TUESDAY 23 JUNE 1998

MR PETER LUFF, MP

Chairman

  26. If we can now welcome Peter Luff, Chairman of the Agriculture Committee, and Nick Walker the Clerk to that Committee. Can I say to Mr Luff and to Mr Walker apologies for keeping you waiting about a quarter of an hour. I thought we were going to get even further behind but we have managed perhaps to restrain ourselves just a little. This is an important inquiry. You yourself, Mr Luff, have pretty firm views on this and if I may start really by referring to your letter to this Committee because you said that there was a general view in your committee that a strengthened role for departmentally-related select committees in examination of the Government's expenditure would be desirable. Can you begin therefore by telling us how you and your Committee think that the present role of committees in scrutinising government expenditure might be improved upon.

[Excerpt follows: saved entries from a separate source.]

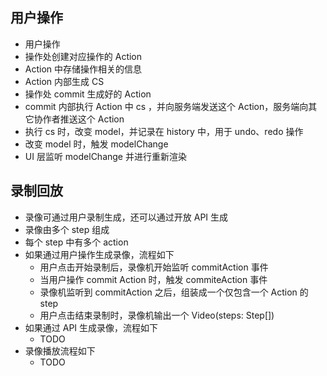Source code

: ## 用户操作
* 用户操作
* 操作处创建对应操作的 Action
* Action 中存储操作相关的信息
* Action 内部生成 CS
* 操作处 commit 生成好的 Action
* commit 内部执行 Action 中 cs ，并向服务端发送这个 Action，服务端向其它协作者推送这个 Action
* 执行 cs 时，改变 model，并记录在 history 中，用于 undo、redo 操作
* 改变 model 时，触发 modelChange
* UI 层监听 modelChange 并进行重新渲染

## 录制回放
* 录像可通过用户录制生成，还可以通过开放 API 生成
* 录像由多个 step 组成
* 每个 step 中有多个 action
* 如果通过用户操作生成录像，流程如下
  * 用户点击开始录制后，录像机开始监听 commitAction 事件
  * 当用户操作 commit Action 时，触发 commiteAction 事件
  * 录像机监听到 commitAction 之后，组装成一个仅包含一个 Action 的 step
  * 用户点击结束录制时，录像机输出一个 Video(steps: Step[])
* 如果通过 API 生成录像，流程如下
  * TODO
* 录像播放流程如下
  * TODO
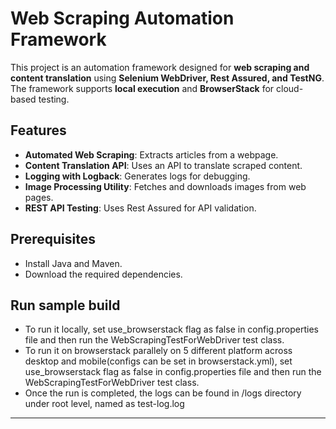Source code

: # Web Scraping Automation Framework

This project is an automation framework designed for **web scraping and content translation** using **Selenium WebDriver, Rest Assured, and TestNG**. The framework supports **local execution** and **BrowserStack** for cloud-based testing.

## Features
- **Automated Web Scraping**: Extracts articles from a webpage.
- **Content Translation API**: Uses an API to translate scraped content.
- **Logging with Logback**: Generates logs for debugging.
- **Image Processing Utility**: Fetches and downloads images from web pages.
- **REST API Testing**: Uses Rest Assured for API validation.

## Prerequisites
- Install Java and Maven.
- Download the required dependencies.

## Run sample build
- To run it locally, set use_browserstack flag as false in config.properties file and then run the WebScrapingTestForWebDriver test class.
- To run it on browserstack parallely on 5 different platform across desktop and mobile(configs can be set in browserstack.yml), set use_browserstack flag as false in config.properties file and then run the WebScrapingTestForWebDriver test class.
- Once the run is completed, the logs can be found in /logs directory under root level, named as test-log.log
---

  (Mr Luff) Mr Winterton, thank you very much and perhaps before I answer the question could I say that I agree with almost everything Mr George said except his remarks about the Welsh Affairs Select Committee and the Agriculture Committee. I served on the Welsh Affairs Committee in the last Parliament and enjoyed every moment and your wife served with great distinction, as I recall it, on the Agriculture Committee in the last Parliament and I do not think we recognise ourselves as outer darkness in any sense. Mr Winterton, the historic control by this House of expenditure is one of its most important functions and it has fallen into almost total decay. It exists in theory but in practice it is a complete fiction. We have virtually no control over the expenditure of the executive. We see on our committee select committees as perhaps the most obvious but by no means the only means of improving that position. One can think of a variety of other solutions to address it but we are there and it seems appropriate that we should do the job. We think we can do that by making committee work on expenditure more procedurally and practically relevant to the House. That will inevitably, as your earlier witnesses have said, demand greater resources for the select committees. I think that is common ground and not even in dispute. It will also need reform of Estimates procedure. We have heard suggestions of how that should come about from previous witnesses. What is crucial is the nature of the motions before the House. I would also say the amount of time available for debates on Estimates is woefully inadequate at present. I would caution this committee perhaps against a grand design encompassing all select committees. Maybe it should be for individual select committees to find their own way through this with the general expectation they improve their scrutiny of the expenditure but I think our first and most important step could be to make expenditure more comprehensible to our colleagues in the House. I have here the Ministry of Agriculture and Intervention Board Departmental Report for 1998 on which we recently took evidence and will be reporting I hope in the not-too-distant future. It is quite a document to get through even for members of the select committee never mind members of the House and a report that helps them understand what it actually means will be a real step forward.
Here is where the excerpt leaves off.